## WHAT YOU SHOULD DO
Starting at the line that has "Here we attempted" and stopping after the line that has "2. [How do boys", reproduce the listing below exactly; omit everything else.

*** Opening of EXERCISE DATA ***

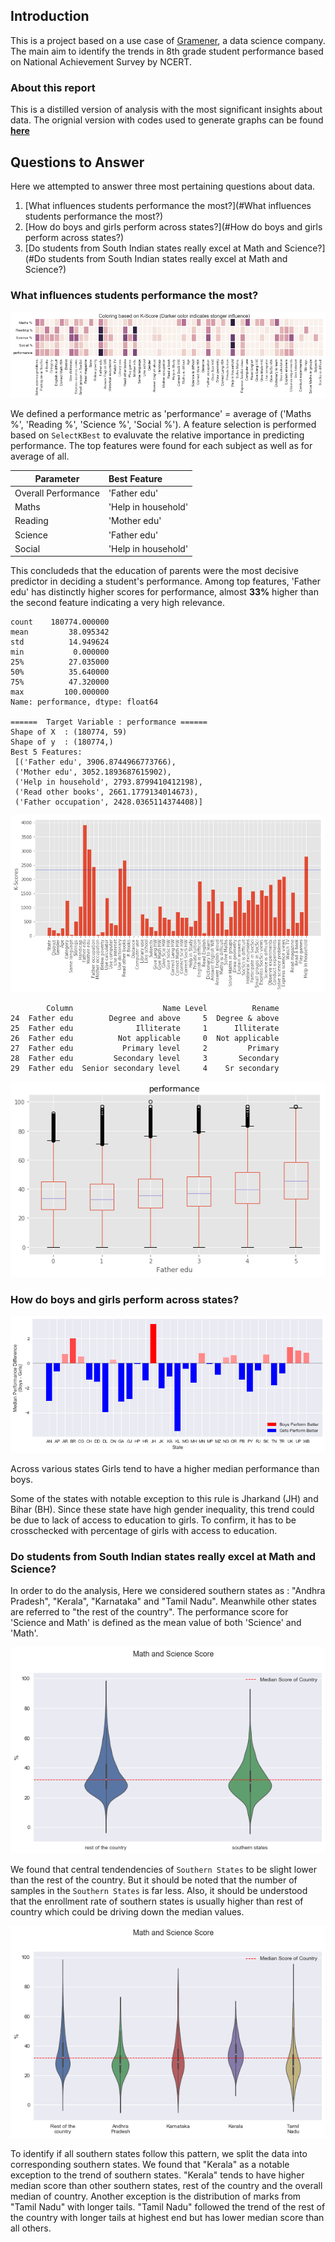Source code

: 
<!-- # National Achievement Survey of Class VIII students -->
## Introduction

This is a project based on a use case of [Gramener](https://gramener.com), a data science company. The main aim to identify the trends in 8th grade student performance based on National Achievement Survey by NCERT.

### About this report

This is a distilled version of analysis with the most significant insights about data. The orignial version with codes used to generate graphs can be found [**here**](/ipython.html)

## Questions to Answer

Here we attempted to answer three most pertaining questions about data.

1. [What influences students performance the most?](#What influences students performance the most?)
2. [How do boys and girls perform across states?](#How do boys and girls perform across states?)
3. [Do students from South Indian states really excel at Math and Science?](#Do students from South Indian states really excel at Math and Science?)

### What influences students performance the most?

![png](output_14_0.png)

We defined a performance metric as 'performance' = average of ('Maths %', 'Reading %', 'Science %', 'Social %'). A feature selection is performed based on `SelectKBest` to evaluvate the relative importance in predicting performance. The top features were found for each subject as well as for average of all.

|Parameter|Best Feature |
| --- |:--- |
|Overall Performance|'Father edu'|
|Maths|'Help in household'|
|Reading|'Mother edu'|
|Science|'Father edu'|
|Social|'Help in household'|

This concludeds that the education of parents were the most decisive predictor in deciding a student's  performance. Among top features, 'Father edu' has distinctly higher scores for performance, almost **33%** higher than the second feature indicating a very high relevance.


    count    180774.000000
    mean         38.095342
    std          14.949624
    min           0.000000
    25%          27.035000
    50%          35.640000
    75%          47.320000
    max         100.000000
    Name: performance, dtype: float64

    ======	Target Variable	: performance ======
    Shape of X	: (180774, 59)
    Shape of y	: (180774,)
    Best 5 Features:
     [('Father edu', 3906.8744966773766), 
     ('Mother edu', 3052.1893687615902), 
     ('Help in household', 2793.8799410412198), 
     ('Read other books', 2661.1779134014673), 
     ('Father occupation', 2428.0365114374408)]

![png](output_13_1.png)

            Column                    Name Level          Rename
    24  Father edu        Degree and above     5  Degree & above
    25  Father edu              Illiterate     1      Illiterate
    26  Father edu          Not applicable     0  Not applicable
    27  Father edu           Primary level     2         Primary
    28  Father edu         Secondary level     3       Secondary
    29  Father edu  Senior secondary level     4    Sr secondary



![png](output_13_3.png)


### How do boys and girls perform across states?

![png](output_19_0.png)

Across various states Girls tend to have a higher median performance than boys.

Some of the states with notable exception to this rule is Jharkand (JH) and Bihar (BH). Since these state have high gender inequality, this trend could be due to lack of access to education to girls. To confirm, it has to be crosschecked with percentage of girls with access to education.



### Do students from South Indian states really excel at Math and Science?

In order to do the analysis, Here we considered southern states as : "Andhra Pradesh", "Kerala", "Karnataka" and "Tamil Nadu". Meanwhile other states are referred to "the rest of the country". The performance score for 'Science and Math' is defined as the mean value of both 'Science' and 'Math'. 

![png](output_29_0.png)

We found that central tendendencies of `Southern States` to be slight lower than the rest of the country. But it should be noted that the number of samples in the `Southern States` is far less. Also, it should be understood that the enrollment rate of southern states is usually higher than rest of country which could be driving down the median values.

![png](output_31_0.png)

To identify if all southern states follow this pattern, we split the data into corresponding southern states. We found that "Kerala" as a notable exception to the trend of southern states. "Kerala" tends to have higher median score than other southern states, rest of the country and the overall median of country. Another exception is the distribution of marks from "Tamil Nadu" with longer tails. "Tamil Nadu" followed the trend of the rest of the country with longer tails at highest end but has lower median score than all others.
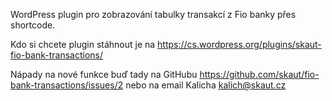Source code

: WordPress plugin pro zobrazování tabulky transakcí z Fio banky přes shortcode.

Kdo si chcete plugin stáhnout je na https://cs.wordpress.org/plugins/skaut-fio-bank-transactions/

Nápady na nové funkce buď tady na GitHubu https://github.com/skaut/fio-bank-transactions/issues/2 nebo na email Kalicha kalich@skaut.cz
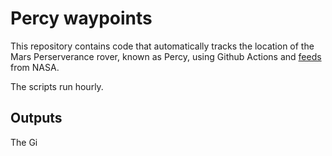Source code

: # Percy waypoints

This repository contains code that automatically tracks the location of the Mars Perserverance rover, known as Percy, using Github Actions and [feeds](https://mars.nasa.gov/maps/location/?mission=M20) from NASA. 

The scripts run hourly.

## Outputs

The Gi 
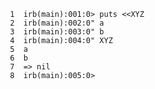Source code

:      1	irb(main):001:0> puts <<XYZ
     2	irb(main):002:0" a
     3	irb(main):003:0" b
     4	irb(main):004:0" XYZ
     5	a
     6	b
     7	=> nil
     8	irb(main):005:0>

*** Close of EXERCISE DATA ***

## OUTPUT FOR THIS EXERCISE
Here we attempted to answer three most pertaining questions about data.

1. [What influences students performance the most?](#What influences students performance the most?)
2. [How do boys and girls perform across states?](#How do boys and girls perform across states?)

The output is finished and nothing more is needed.